Chapter 16

Replication: PSYNC2 Protocol and Replication Backlog

Chapter 16 — Master-Replica Replication: The PSYNC2 Protocol and Replication Backlog

Redis replication is the foundation of every high-availability deployment. This chapter dissects the seven-step PSYNC2 handshake, the dual-replid mechanism, the full-sync vs. partial-resync decision tree, and the replication backlog ring buffer — with the depth needed to tune, troubleshoot, and reason about correctness guarantees in production.


16.1 The Seven-Step Handshake

When a replica starts, it executes the following sequence to establish replication with a primary.

Step 1 — PING (liveness probe)

The replica opens a TCP connection to the primary's port and immediately sends a PING to verify the primary is alive and responsive:

Replica → Primary:  *1\r\n$4\r\nPING\r\n
Primary → Replica:  +PONG\r\n

If no valid response arrives within repl-timeout (default 60 s), the replica disconnects and retries.
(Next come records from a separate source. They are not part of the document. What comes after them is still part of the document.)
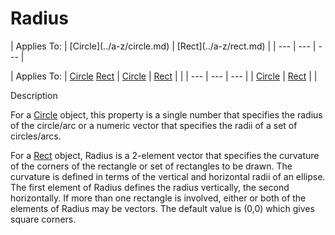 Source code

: 




<h1 class="heading"><span class="name">Radius</span></h1>
| Applies To: | [Circle](../a-z/circle.md) | [Rect](../a-z/rect.md) |
| --- | --- | ---  |

| Applies To: | [Circle](../a-z/circle.md) [Rect](../a-z/rect.md) | [Circle](../a-z/circle.md) | [Rect](../a-z/rect.md) |  |
| --- | --- | ---  |
| [Circle](../a-z/circle.md) | [Rect](../a-z/rect.md) |  |


Description


For a [Circle](../a-z/circle.md) object, this property is a single number that specifies the radius of the circle/arc or a numeric vector that specifies the radii of a set of circles/arcs.


For a [Rect](../a-z/rect.md) object, Radius is a 2-element vector that specifies the curvature of the corners of the rectangle or set of rectangles to be drawn. The curvature is defined in terms of the vertical and horizontal radii of an ellipse. The first element of Radius defines the radius vertically, the second horizontally. If more than one rectangle is involved, either or both of the elements of Radius may be vectors. The default value is (0,0) which gives square corners.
This is also a connectivity sanity check before investing in a full handshake.

Step 2 — AUTH (password authentication)

If the primary has requirepass set, the replica sends AUTH using the masterauth credential:

Replica → Primary:  *2\r\n$4\r\nAUTH\r\n$6\r\nsecret\r\n
Primary → Replica:  +OK\r\n

Replica-side configuration:

masterauth <password>

Redis 6.0+ supports ACL-based authentication with a dedicated replication user:

# redis.conf (replica side)
masteruser replication_user
masterauth replication_password

Step 3 — REPLCONF listening-port

The replica announces its own listening port so the primary can record it for INFO replication output:

Replica → Primary:  REPLCONF listening-port 6380
Primary → Replica:  +OK\r\n

Step 4 — REPLCONF capa (capability negotiation)

The replica declares which protocol features it supports:

Replica → Primary:  REPLCONF capa eof capa psync2
Primary → Replica:  +OK\r\n

Step 5 — PSYNC (synchronization request)

# First connection — no history:
Replica → Primary:  PSYNC ? -1

# Reconnection attempting partial resync:
Replica → Primary:  PSYNC <replid> <offset>

Fields:

Step 6 — Primary Response

The primary evaluates the request and returns one of two responses:

# Full synchronization required:
+FULLRESYNC <replid> <master_repl_offset>\r\n

# Partial resynchronization possible:
+CONTINUE <replid>\r\n

On FULLRESYNC the replica must flush all local data before accepting the incoming RDB.

Step 7 — RDB Transfer + Backlog Commands

Full sync path:

  1. Primary triggers BGSAVE (or reuses an ongoing one).
  2. New write commands during BGSAVE are accumulated in repl_backlog and the replica's client output buffer simultaneously.
  3. RDB is delivered:
    • Disk mode: $<size>\r\n<rdb_bytes>
    • Diskless mode: $EOF:<40-byte-delimiter>\r\n<rdb_stream><delimiter>
  4. After RDB delivery, buffered commands are streamed to the replica.

Partial resync path:

The primary reads commands from the repl_backlog ring buffer in the range [replica_offset, master_repl_offset] and streams them directly over the existing connection.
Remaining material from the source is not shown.